O rapaz conheceu o Grupo de Escoteiros do 90º GEMAR-AAM durante atividades do Projeto. “No Adolescer melhorei meu relacionamento com as pessoas, superei a timidez e assimilei o valor do espírito de equipe”, salienta ele, acrescentando que após passagem pelo Projeto Adolescer passou a dar mais valor às Forças Armadas. “Eu não tinha o real conhecimento do que representava a Marinha. Com a base do projeto a gente passa saber todos os detalhes e aprende o verdadeiro sentido”. Mostrar que a Marinha não é somente o local de trabalho dos pais, mas uma instituição secular, cuja principal missão é garantir a soberania do Brasil nas águas, também é um esforço do Projeto junto aos alunos. Kátia Cilene explica que espalhar o amor à Marinha faz parte da missão do Abrigo do Marinheiro e reitera: “Estimulamos o interesse pela Marinha de diversas formas. Tanto que após o tempo que passam no projeto, muitos deles ingressam na carreira militar”.

Tendo por base a pesquisa promovida pelo Centro de Estudos sobre as Tecnologias de Informação e Comunicação (CETIC.br), ligado ao Comitê Gestor da Internet no Brasil, que revelou que no Brasil, 70% das crianças e adolescentes entre 9 e 16 anos que utilizam a internet, possuem perfil nas redes sociais, a organização do Projeto Adolescer tem feito uso das mídias sociais, explorando o recurso nas atividades como fonte de informação. “Nós montamos um grupo no facebook onde os próprios alunos o alimentavam”, conta a professora Fernanda.

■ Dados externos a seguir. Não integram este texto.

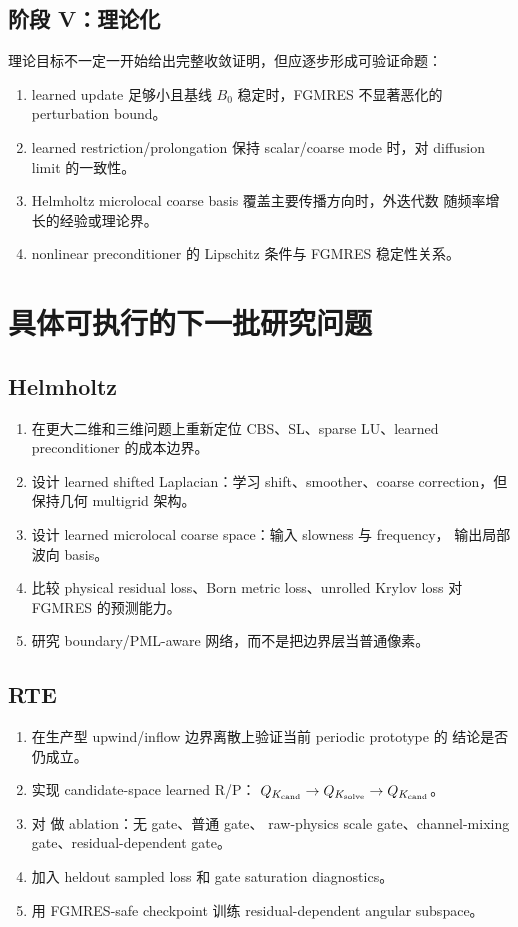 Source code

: \documentclass[UTF8,11pt,fontset=fandol]{ctexart}
\newcommand{\code}[1]{\texttt{\detokenize{#1}}}
\begin{document}
\subsection{阶段 V：理论化}

理论目标不一定一开始给出完整收敛证明，但应逐步形成可验证命题：
\begin{enumerate}[leftmargin=2em]
  \item learned update 足够小且基线 \(B_0\) 稳定时，FGMRES 不显著恶化的
  perturbation bound。
  \item learned restriction/prolongation 保持 scalar/coarse mode 时，对
  diffusion limit 的一致性。
  \item Helmholtz microlocal coarse basis 覆盖主要传播方向时，外迭代数
  随频率增长的经验或理论界。
  \item nonlinear preconditioner 的 Lipschitz 条件与 FGMRES 稳定性关系。
\end{enumerate}

\section{具体可执行的下一批研究问题}

\subsection{Helmholtz}

\begin{enumerate}[leftmargin=2em]
  \item 在更大二维和三维问题上重新定位 CBS、SL、sparse LU、learned
  preconditioner 的成本边界。
  \item 设计 learned shifted Laplacian：学习 shift、smoother、coarse
  correction，但保持几何 multigrid 架构。
  \item 设计 learned microlocal coarse space：输入 slowness 与 frequency，
  输出局部波向 basis。
  \item 比较 physical residual loss、Born metric loss、unrolled Krylov
  loss 对 FGMRES 的预测能力。
  \item 研究 boundary/PML-aware 网络，而不是把边界层当普通像素。
\end{enumerate}

\subsection{RTE}

\begin{enumerate}[leftmargin=2em]
  \item 在生产型 upwind/inflow 边界离散上验证当前 periodic prototype 的
  结论是否仍成立。
  \item 实现 candidate-space learned R/P：
  \(Q_{K_{\rm cand}}\to Q_{K_{\rm solve}}\to Q_{K_{\rm cand}}\)。
  \item 对 \code{scale-aware-gates} 做 ablation：无 gate、普通 gate、
  raw-physics scale gate、channel-mixing gate、residual-dependent gate。
  \item 加入 heldout sampled loss 和 gate saturation diagnostics。
  \item 用 FGMRES-safe checkpoint 训练 residual-dependent angular subspace。
\end{enumerate}
\end{document}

A boa resposta do projeto não diminui a vontade de melhorar. A pedagoga, Camile Pereira, revela que a diretoria pensa em algumas mudanças para o ano que vem, como intensificação do reforço escolar na área de informática, aprimoramento do Projeto de Orientação Profissional (POP) que se tornaria um programa de qualificação e um espaço como uma espécie de curso preparatório para os jovens que se interessarem em fazer concurso para ingressar na carreira militar. O ex-aluno Marcos Vinícius, também faz questão de registrar que nunca teria conhecido tantos lugares lindos se não fossem os passeios promovidos pelo Projeto: “Eram maravilhosos”. E a atual Gerente dos Projetos Sociais do AMN, Kátia Cilene, reforça a intenção de dar continuidade às visitas, passeios culturais e torneios nas atividades esportivas. Além disso, a diretoria pretende realizar obras nas instalações do projeto no segundo semestre de 2014, na Casa do Marinheiro e na ARES-SG e incluir, além do inglês, outros idiomas na grade do reforço escolar dos alunos, devido à proximidade de eventos internacionais no Rio de Janeiro e em todo o Brasil, como a Copa do Mundo de 2014 e as Olimpíadas de 2016.

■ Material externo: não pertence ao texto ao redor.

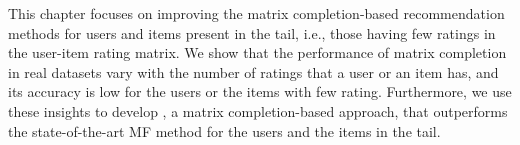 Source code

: This chapter focuses on improving the matrix completion-based 
recommendation methods for users and items present in 
the tail, i.e., those having few ratings in the user-item rating matrix.
We show that the performance of matrix completion in real datasets
vary with the number of ratings that a user or an item has, and its accuracy is
 low for the users or the items with few rating.  
Furthermore, we use these insights to develop \emph{\TMF},
a matrix completion-based approach, that outperforms the 
state-of-the-art MF method for the users and the items 
in the tail.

Ao longo desses 15 anos, fica a lição de que com foco e trabalho sério, trajetórias podem ser mudadas, sorrisos podem ser arrancados e sonhos podem ser realizados. Basta se comprometer. Comprometimento não só nos ideais, mas no trabalho que será desempenhado. Consequentemente, o real desejo de satisfação estará ali, na gratidão e no sucesso das pessoas que foram ajudadas.